Si bien el notable historiador alcanzó a percibir la irrupción de las redes sociales y a escribir sobre ellas, su fallecimiento en 2012 –¡hace solo siete años!– interrumpió su incipiente análisis y ya no alcanzó a ser testigo de lo que ha ocurrido a 20 años de iniciado el nuevo siglo: el protagonismo de las redes sociales en la esfera pública: la vorágine y la emocionalidad, sus principales características; la brevedad, su mayor exigencia; descifrar el papel que actualmente desempeñan como agentes que inciden en la educación, nuestro mayor desafío.

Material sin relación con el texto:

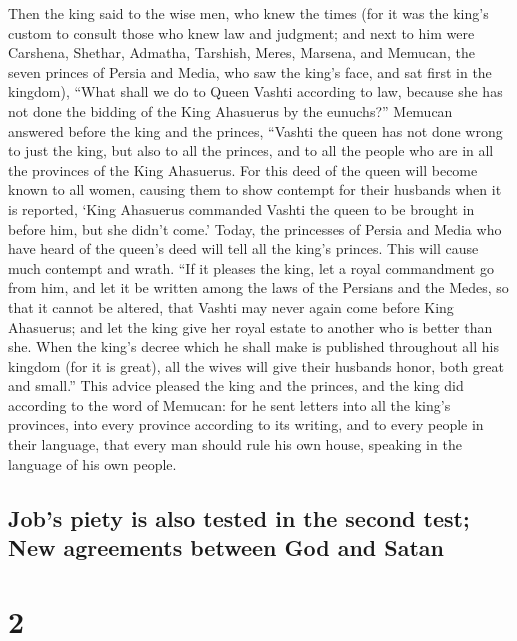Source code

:  Then the king said to the wise men, who knew the times
(for it was the king's custom to consult those who knew law and
judgment;  and next to him were Carshena, Shethar,
Admatha, Tarshish, Meres, Marsena, and Memucan, the seven princes of
Persia and Media, who saw the king's face, and sat first in the
kingdom),  ``What shall we do to Queen Vashti according
to law, because she has not done the bidding of the King Ahasuerus by
the eunuchs?''  Memucan answered before the king and the
princes, ``Vashti the queen has not done wrong to just the king, but
also to all the princes, and to all the people who are in all the
provinces of the King Ahasuerus.  For this deed of the
queen will become known to all women, causing them to show contempt for
their husbands when it is reported, `King Ahasuerus commanded Vashti the
queen to be brought in before him, but she didn't come.' 
Today, the princesses of Persia and Media who have heard of the queen's
deed will tell all the king's princes. This will cause much contempt and
wrath.  ``If it pleases the king, let a royal commandment
go from him, and let it be written among the laws of the Persians and
the Medes, so that it cannot be altered, that Vashti may never again
come before King Ahasuerus; and let the king give her royal estate to
another who is better than she.  When the king's decree
which he shall make is published throughout all his kingdom (for it is
great), all the wives will give their husbands honor, both great and
small.''  This advice pleased the king and the princes,
and the king did according to the word of Memucan:  for
he sent letters into all the king's provinces, into every province
according to its writing, and to every people in their language, that
every man should rule his own house, speaking in the language of his own
people.

\hypertarget{jobs-piety-is-also-tested-in-the-second-test-new-agreements-between-god-and-satan}{%
\subsection{Job's piety is also tested in the second test; New
agreements between God and
Satan}\label{jobs-piety-is-also-tested-in-the-second-test-new-agreements-between-god-and-satan}}

\hypertarget{section-1}{%
\section{2}\label{section-1}}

Alrededor de 1880 se empieza a popularizar el uso del teléfono en todas las latitudes: 75 años después había alcanzado la cifra de 50 millones de usuarios en el mundo; el teléfono móvil –cuyo uso común comienza alrededor de 1980, es decir, un siglo después– llega a la cifra de 50 millones de usuarios en solo 15 años, contra los 75 que le había tomado al teléfono fijo. Ya en este siglo, en 2004, se lanza Facebook, red social que en solo cuatro años y medio llega a ese mismo número de usuarios: 50 millones. La aplicación WhatsApp se pone a la venta en iTunes Store en 2009 y en apenas tres años y cuatro meses ya la estaban utilizando 50 millones de personas; Instagram es lanzada en 2010 y, en dos años con cuatro meses, había alcanzado ya los 50 millones de cuentas registradas.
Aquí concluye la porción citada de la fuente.